Task: In the records below, some lines contain "para"; state the number of such lines and nothing else.

Saved data entries:
________________

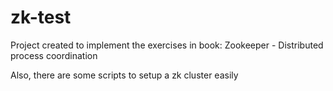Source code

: # zk-test
Project created to implement the exercises in book: Zookeeper -  Distributed process coordination
 
Also, there are some scripts to setup a zk cluster easily
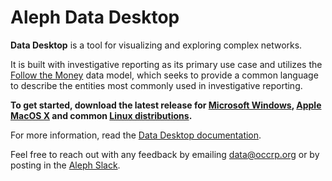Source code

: # Aleph Data Desktop

**Data Desktop** is a tool for visualizing and exploring complex networks.

It is built with investigative reporting as its primary use case and utilizes the [Follow the Money](https://github.com/alephdata/followthemoney) data model, which seeks to provide a common language to describe the entities most commonly used in investigative reporting.

**To get started, download the latest release for [Microsoft Windows](https://github.com/alephdata/datadesktop/releases/latest/download/Aleph-Data-Desktop.exe), [Apple MacOS X](https://github.com/alephdata/datadesktop/releases/latest/download/Aleph-Data-Desktop.dmg) and common [Linux distributions](https://github.com/alephdata/datadesktop/releases/latest/download/Aleph.Data.Desktop.deb).**

For more information, read the [Data Desktop documentation](https://docs.alephdata.org/guide/aleph-data-desktop).

Feel free to reach out with any feedback by emailing data@occrp.org or by posting in the [Aleph Slack](https://alephdata.slack.com).
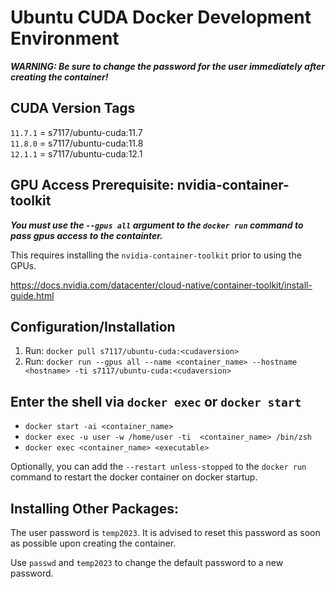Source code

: # Ubuntu CUDA Docker Development Environment

**_WARNING: Be sure to change the password for the user immediately after creating the container!_**

## CUDA Version Tags

`11.7.1` = s7117/ubuntu-cuda:11.7  
`11.8.0` = s7117/ubuntu-cuda:11.8  
`12.1.1` = s7117/ubuntu-cuda:12.1  

## GPU Access Prerequisite: nvidia-container-toolkit

**_You must use the `--gpus all` argument to the `docker run` command to pass gpus access to the containter._**

This requires installing the `nvidia-container-toolkit` prior to using the GPUs.

https://docs.nvidia.com/datacenter/cloud-native/container-toolkit/install-guide.html

## Configuration/Installation

1. Run: `docker pull s7117/ubuntu-cuda:<cudaversion>`
2. Run: `docker run --gpus all --name <container_name> --hostname <hostname> -ti s7117/ubuntu-cuda:<cudaversion>`

## Enter the shell via `docker exec` or `docker start`

- `docker start -ai <container_name>`
- `docker exec -u user -w /home/user -ti  <container_name> /bin/zsh`
- `docker exec <container_name> <executable>`

Optionally, you can add the `--restart unless-stopped` to the `docker run` command to restart the docker container on docker startup.

## Installing Other Packages:

The user password is `temp2023`. It is advised to reset this password as soon as possible upon creating the container.

Use `passwd` and `temp2023` to change the default password to a new password.
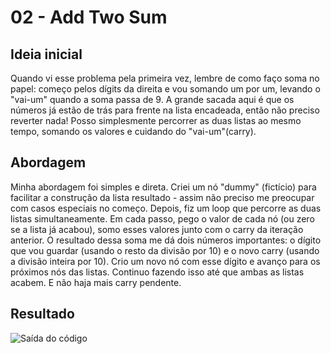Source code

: # 02 - Add Two Sum

## Ideia inicial

Quando vi esse problema pela primeira vez, lembre de como faço soma no papel: começo pelos dígits da direita e vou somando um por um, levando o "vai-um" quando a soma passa de 9. A grande sacada aqui é que os números já estão de trás para frente na lista encadeada, então não preciso reverter nada! Posso simplesmente percorrer as duas listas ao mesmo tempo, somando os valores e cuidando do "vai-um"(carry).

## Abordagem

Minha abordagem foi simples e direta. Criei um nó "dummy" (fictício) para facilitar a construção da lista resultado - assim não preciso me preocupar com casos especiais no começo. Depois, fiz um loop que percorre as duas listas simultaneamente. Em cada passo, pego o valor de cada nó (ou zero se a lista já acabou), somo esses valores junto com o carry da iteração anterior. O resultado dessa soma me dá dois números importantes: o dígito que vou guardar (usando o resto da divisão por 10) e o novo carry (usando a divisão inteira por 10). Crio um novo nó com esse dígito e avanço para os próximos nós das listas. Continuo fazendo isso até que ambas as listas acabem. E não haja mais carry pendente.

## Resultado
![Saída do código](https://imgur.com/a/w7CaKEd)

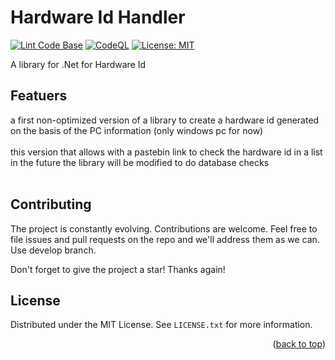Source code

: # Hardware Id Handler
[![Lint Code Base](https://github.com/scmitty/HardwareIdHandler/actions/workflows/super-linter.yml/badge.svg)](https://github.com/scmitty/HardwareIdHandler/actions/workflows/super-linter.yml)
[![CodeQL](https://github.com/scmitty/HardwareIdHandler/actions/workflows/codeql.yml/badge.svg)](https://github.com/scmitty/HardwareIdHandler/actions/workflows/codeql.yml)
[![License: MIT](https://img.shields.io/badge/License-MIT-yellow.svg)](https://github.com/scmitty/HardwareIdHandler/blob/master/LICENSE)

A library for .Net for Hardware Id <br />

## Featuers

a first non-optimized version of a library to create a hardware id generated on the basis of the PC information (only windows pc for now) <br /> <br />
this version that allows with a pastebin link to check the hardware id in a list <br />
in the future the library will be modified to do database checks <br /> <br />

## Contributing

The project is constantly evolving. Contributions are welcome. Feel free to file issues and pull requests on the repo and we'll address them as we can.
Use develop branch.

Don't forget to give the project a star! Thanks again!

## License

Distributed under the MIT License. See `LICENSE.txt` for more information.

<p align="right">(<a href="#readme-top">back to top</a>)</p>
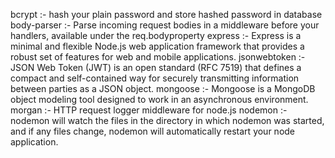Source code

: bcrypt :- hash your plain password and store hashed password in database
body-parser :- Parse incoming request bodies in a middleware before your handlers, available under the req.bodyproperty
express :- Express is a minimal and flexible Node.js web application framework that provides a robust set of features for web and mobile applications.
jsonwebtoken :- JSON Web Token (JWT) is an open standard (RFC 7519) that defines a compact and self-contained way for securely transmitting information between parties as a JSON object.
mongoose :- Mongoose is a MongoDB object modeling tool designed to work in an asynchronous environment.
morgan :- HTTP request logger middleware for node.js
nodemon :- nodemon will watch the files in the directory in which nodemon was started, and if any files change, nodemon will automatically restart your node application.
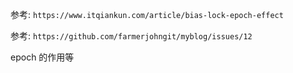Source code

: 参考: `https://www.itqiankun.com/article/bias-lock-epoch-effect`

参考: `https://github.com/farmerjohngit/myblog/issues/12`

epoch 的作用等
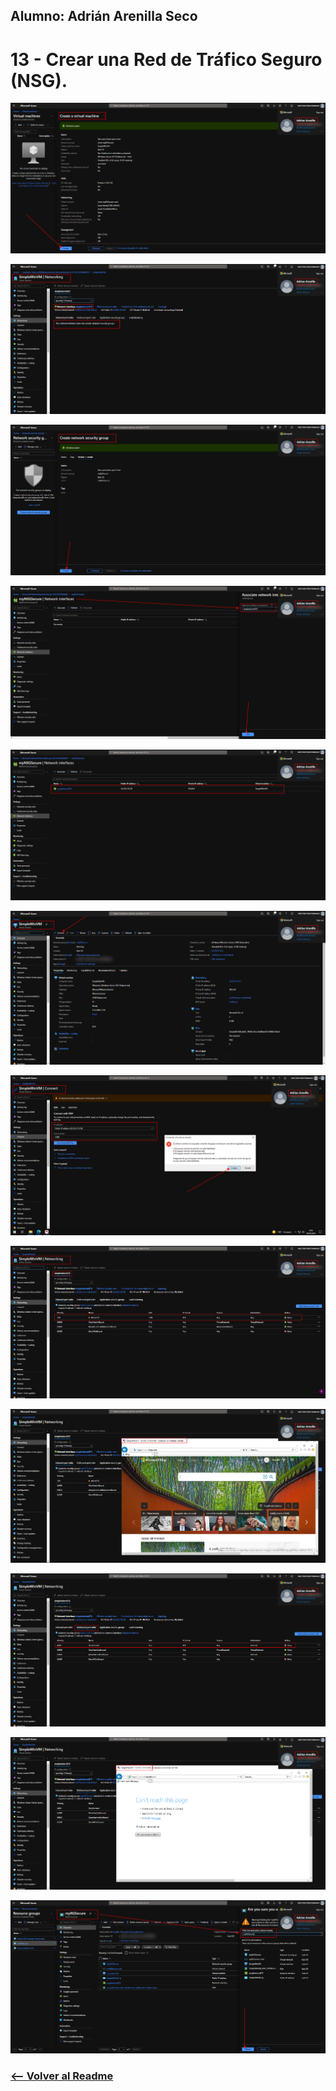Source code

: ## Alumno: Adrián Arenilla Seco

# 13 - Crear una Red de Tráfico Seguro (NSG).

![](Evidencias/13a-NGS.png)

![](Evidencias/13b-NGS.png)

![](Evidencias/13c-NGS.png)

![](Evidencias/13d-NGS.png)

![](Evidencias/13e-NGS.png)

![](Evidencias/13f-NGS.png)

![](Evidencias/13g-NGS.png)

![](Evidencias/13h-NGS.png)

![](Evidencias/13i-NGS.png)

![](Evidencias/13j-NGS.png)

![](Evidencias/13k-NGS.png)

![](Evidencias/13l-NGS.png)


### [<-- Volver al Readme](../../readme.md)

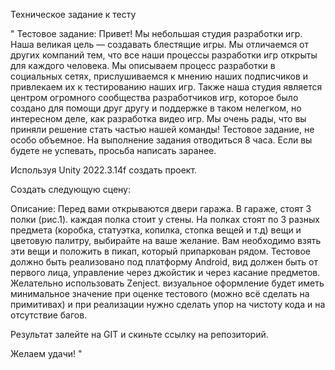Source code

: Техническое задание к тесту

"
Тестовое задание:
Привет!	Мы  небольшая студия разработки игр. Наша великая цель — создавать блестящие игры.
Мы отличаемся от других компаний тем, что все наши процессы разработки игр открыты для каждого человека. Мы описываем процесс разработки в социальных сетях, прислушиваемся к мнению наших подписчиков и привлекаем их к тестированию наших игр. 
Также наша студия является центром огромного сообщества разработчиков игр, которое было создано для помощи друг другу и поддержке в таком нелегком, но интересном деле, как разработка видео игр.
Мы очень рады, что вы приняли решение стать частью нашей команды!
Тестовое задание, не особо объемное. На выполнение задания отводиться 8 часа. Если вы будете не успевать, просьба написать заранее.

Используя Unity 2022.3.14f создать проект.

Создать следующую сцену:

Описание: Перед вами открываются двери гаража. В гараже, стоят 3 полки (рис.1). каждая полка стоит у стены. На полках стоят по 3 разных предмета (коробка, статуэтка, копилка, стопка вещей и т.д) вещи и цветовую палитру, выбирайте на ваше желание. Вам необходимо взять эти вещи и положить в пикап, который припаркован рядом.
Тестовое должно быть реализовано под платформу Android, вид должен быть от первого лица, управление через джойстик и через касание предметов. Желательно использовать Zenject. 
визуальное оформление будет иметь минимальное значение при оценке тестового (можно всё сделать на примитивах) и при реализации нужно сделать упор на чистоту кода и на отсутствие багов.

Результат залейте на GIT и скиньте ссылку на репозиторий.

Желаем удачи!
"
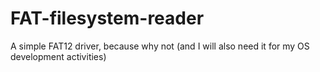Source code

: # FAT-filesystem-reader
A simple FAT12 driver, because why not (and I will also need it for my OS development activities)
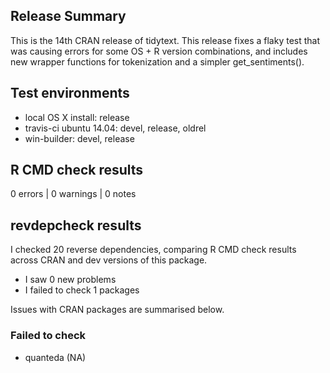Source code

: ## Release Summary

This is the 14th CRAN release of tidytext. This release fixes a flaky test that was causing errors for some OS + R version combinations, and includes new wrapper functions for tokenization and a simpler get_sentiments(). 

## Test environments

* local OS X install: release
* travis-ci ubuntu 14.04: devel, release, oldrel
* win-builder: devel, release

## R CMD check results

0 errors | 0 warnings | 0 notes

## revdepcheck results

I checked 20 reverse dependencies, comparing R CMD check results across CRAN and dev versions of this package.

 * I saw 0 new problems
 * I failed to check 1 packages

Issues with CRAN packages are summarised below.

### Failed to check

* quanteda (NA)
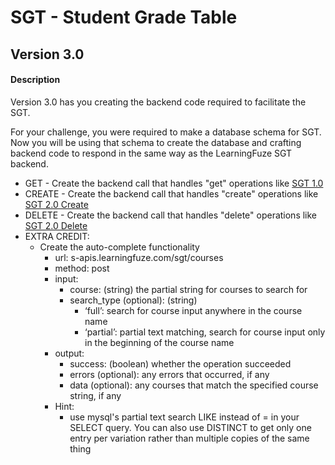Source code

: # SGT - Student Grade Table

## Version 3.0
#### Description
Version 3.0 has you creating the backend code required to facilitate the SGT.

For your challenge, you were required to make a database schema for SGT.  Now you will be using that schema to create the database and crafting backend code to respond in the same way as the LearningFuze SGT backend.
- GET - Create the backend call that handles "get" operations like <a href="https://github.com/Learning-Fuze/SGT/tree/v1.0" target="_blank">SGT 1.0</a>
- CREATE - Create the backend call that handles "create" operations like  <a href="https://github.com/Learning-Fuze/SGT/tree/v2.0#scope" target="_blank">SGT 2.0 Create</a>
- DELETE - Create the backend call that handles "delete" operations like  <a href="https://github.com/Learning-Fuze/SGT/tree/v2.0#scope" target="_blank">SGT 2.0 Delete</a>
- EXTRA CREDIT:
  - Create the auto-complete functionality
    - url: s-apis.learningfuze.com/sgt/courses
    - method: post
    - input: 
      - course: (string) the partial string for courses to search for
      - search_type (optional): (string) 
        - ‘full’: search for course input anywhere in the course name
        - ‘partial’: partial text matching, search for course input only in the beginning of the course name
    - output: 
      - success: (boolean) whether the operation succeeded
      - errors (optional): any errors that occurred, if any
      - data (optional): any courses that match the specified course string, if any
    - Hint:
      - use mysql's partial text search LIKE instead of = in your SELECT query.  You can also use DISTINCT to get only one entry per variation rather than multiple copies of the same thing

________________

Answer below: 2